= Thomas Evans (bookseller, born 1739) =

Welsh bookseller and publisher in 18th century London (1739–1803)

Thomas Evans (1739–1803) was a Welsh bookseller and publisher in 18th century London, one of two of the same name.

== Career ==
Evans was born in Wales in 1739, and began his working life in London as a bookseller's porter with a William Johnston of Ludgate Street.
He went on to become the publisher of the Morning Chronicle and the London Packet as well as taking over the bookselling business of Messrs. Hawes, Clarke, & Collins, based at no. 32 Paternoster Row.

==Goldsmith case==
In 1773, nine days after the first performance of the play 'She Stoops to Conquer', the London Packet published an article about the play's author, Oliver Goldsmith, and a Miss Horneck, the so-called "Jessamy bride".
Holding Evans responsible for the article, Goldsmith attacked him in the Paternoster Row shop. Goldsmith was charged with assault, and ordered to pay £50 to a Welsh charity.

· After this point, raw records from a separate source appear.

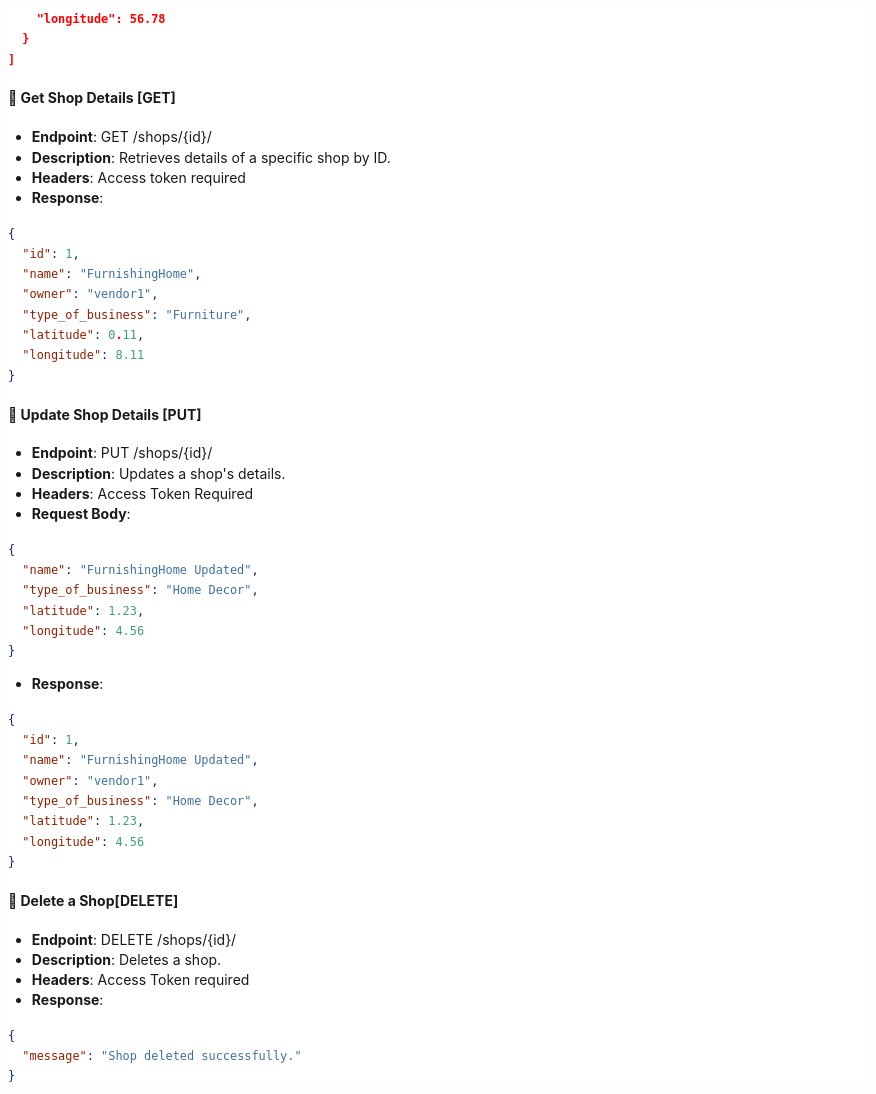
 ```json
    "longitude": 56.78
  }
]
```
#### 🔹 Get Shop Details [GET]
- **Endpoint**: GET /shops/{id}/
- **Description**: Retrieves details of a specific shop by ID.
- **Headers**:
Access token required
- **Response**:
```json
{
  "id": 1,
  "name": "FurnishingHome",
  "owner": "vendor1",
  "type_of_business": "Furniture",
  "latitude": 0.11,
  "longitude": 8.11
}
```
#### 🔹 Update Shop Details [PUT]
- **Endpoint**: PUT /shops/{id}/
- **Description**: Updates a shop's details.
- **Headers**: Access Token Required
- **Request Body**:
```json
{
  "name": "FurnishingHome Updated",
  "type_of_business": "Home Decor",
  "latitude": 1.23,
  "longitude": 4.56
}
```
- **Response**:
```json
{
  "id": 1,
  "name": "FurnishingHome Updated",
  "owner": "vendor1",
  "type_of_business": "Home Decor",
  "latitude": 1.23,
  "longitude": 4.56
}
```

#### 🔹 Delete a Shop[DELETE]
- **Endpoint**: DELETE /shops/{id}/
- **Description**: Deletes a shop.
- **Headers**: Access Token required
- **Response**:
```json
{
  "message": "Shop deleted successfully."
}
```
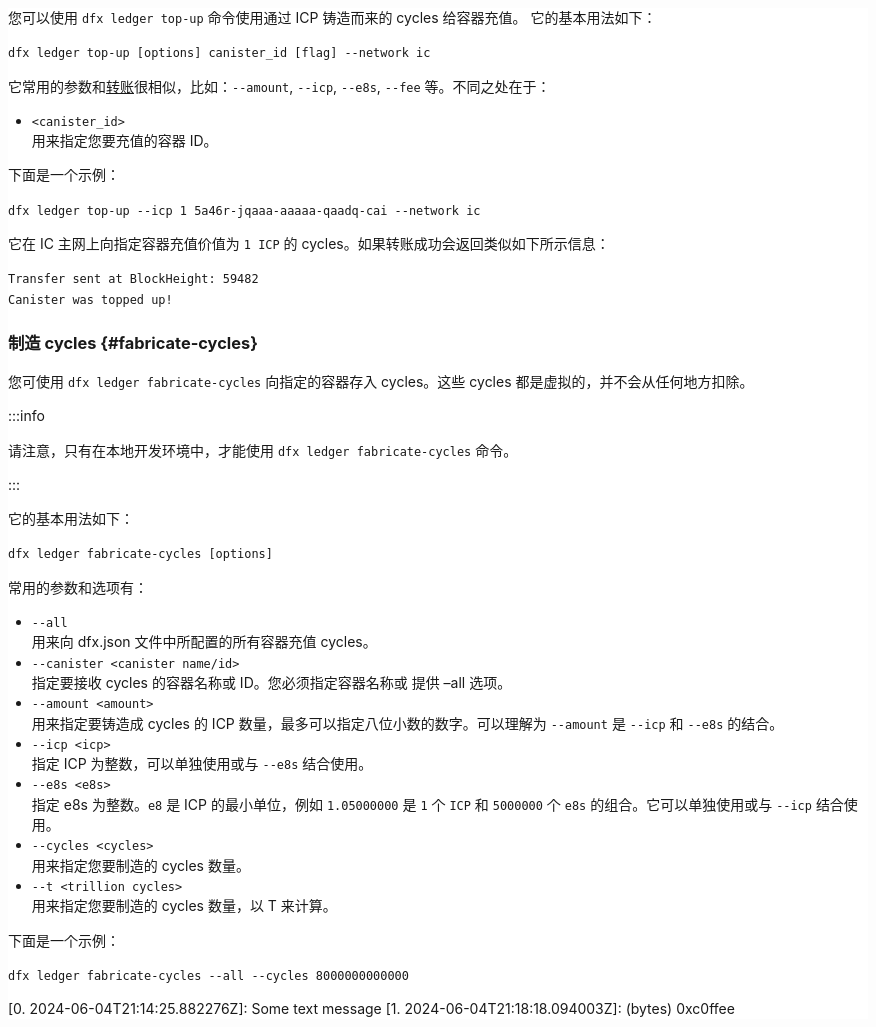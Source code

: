 您可以使用 `dfx ledger top-up` 命令使用通过 ICP 铸造而来的 cycles 给容器充值。 它的基本用法如下：

```
dfx ledger top-up [options] canister_id [flag] --network ic
```

它常用的参数和[转账](#ledger-transfer)很相似，比如：`--amount`, `--icp`, `--e8s`, `--fee` 等。不同之处在于：
- `<canister_id>`  
  用来指定您要充值的容器 ID。

下面是一个示例：

```
dfx ledger top-up --icp 1 5a46r-jqaaa-aaaaa-qaadq-cai --network ic
```

它在 IC 主网上向指定容器充值价值为 `1 ICP` 的 cycles。如果转账成功会返回类似如下所示信息：

```
Transfer sent at BlockHeight: 59482
Canister was topped up!
```

### 制造 cycles {#fabricate-cycles}

您可使用 `dfx ledger fabricate-cycles` 向指定的容器存入 cycles。这些 cycles 都是虚拟的，并不会从任何地方扣除。

:::info

请注意，只有在本地开发环境中，才能使用 `dfx ledger fabricate-cycles` 命令。

:::

它的基本用法如下：

```
dfx ledger fabricate-cycles [options]
```

常用的参数和选项有：
- `--all`  
  用来向 dfx.json 文件中所配置的所有容器充值 cycles。
- `--canister <canister name/id>`  
  指定要接收 cycles 的容器名称或 ID。您必须指定容器名称或 提供 –all 选项。
- `--amount <amount>`  
  用来指定要铸造成 cycles 的 ICP 数量，最多可以指定八位小数的数字。可以理解为 `--amount` 是 `--icp` 和 `--e8s` 的结合。
- `--icp <icp>`  
  指定 ICP 为整数，可以单独使用或与 `--e8s` 结合使用。
- `--e8s <e8s>`  
  指定 e8s 为整数。`e8` 是 ICP 的最小单位，例如 `1.05000000` 是 `1` 个 `ICP` 和 `5000000` 个 `e8s` 的组合。它可以单独使用或与 `--icp` 结合使用。
- `--cycles <cycles>`  
  用来指定您要制造的 cycles 数量。
- `--t <trillion cycles>`  
  用来指定您要制造的 cycles 数量，以 T 来计算。

下面是一个示例：

```
dfx ledger fabricate-cycles --all --cycles 8000000000000
```


[0. 2024-06-04T21:14:25.882276Z]: Some text message
[1. 2024-06-04T21:18:18.094003Z]: (bytes) 0xc0ffee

== Family and personal life==
Evans was separated from his wife, partly over disagreement over their only son. The latter married in 1790, but deserted his family and went to America, later returning to die in poverty eighteen months before his father.
Evans died on 2 July 1803 at his lodgings in Chapter House Court, at the age of sixty-four, after a short illness.
He left the bulk of his large fortune to an old friend, Christopher Brown, formerly assistant to Mr. Longman of Paternoster Row, and father of the Thomas Brown who afterwards became a member of the famous firm.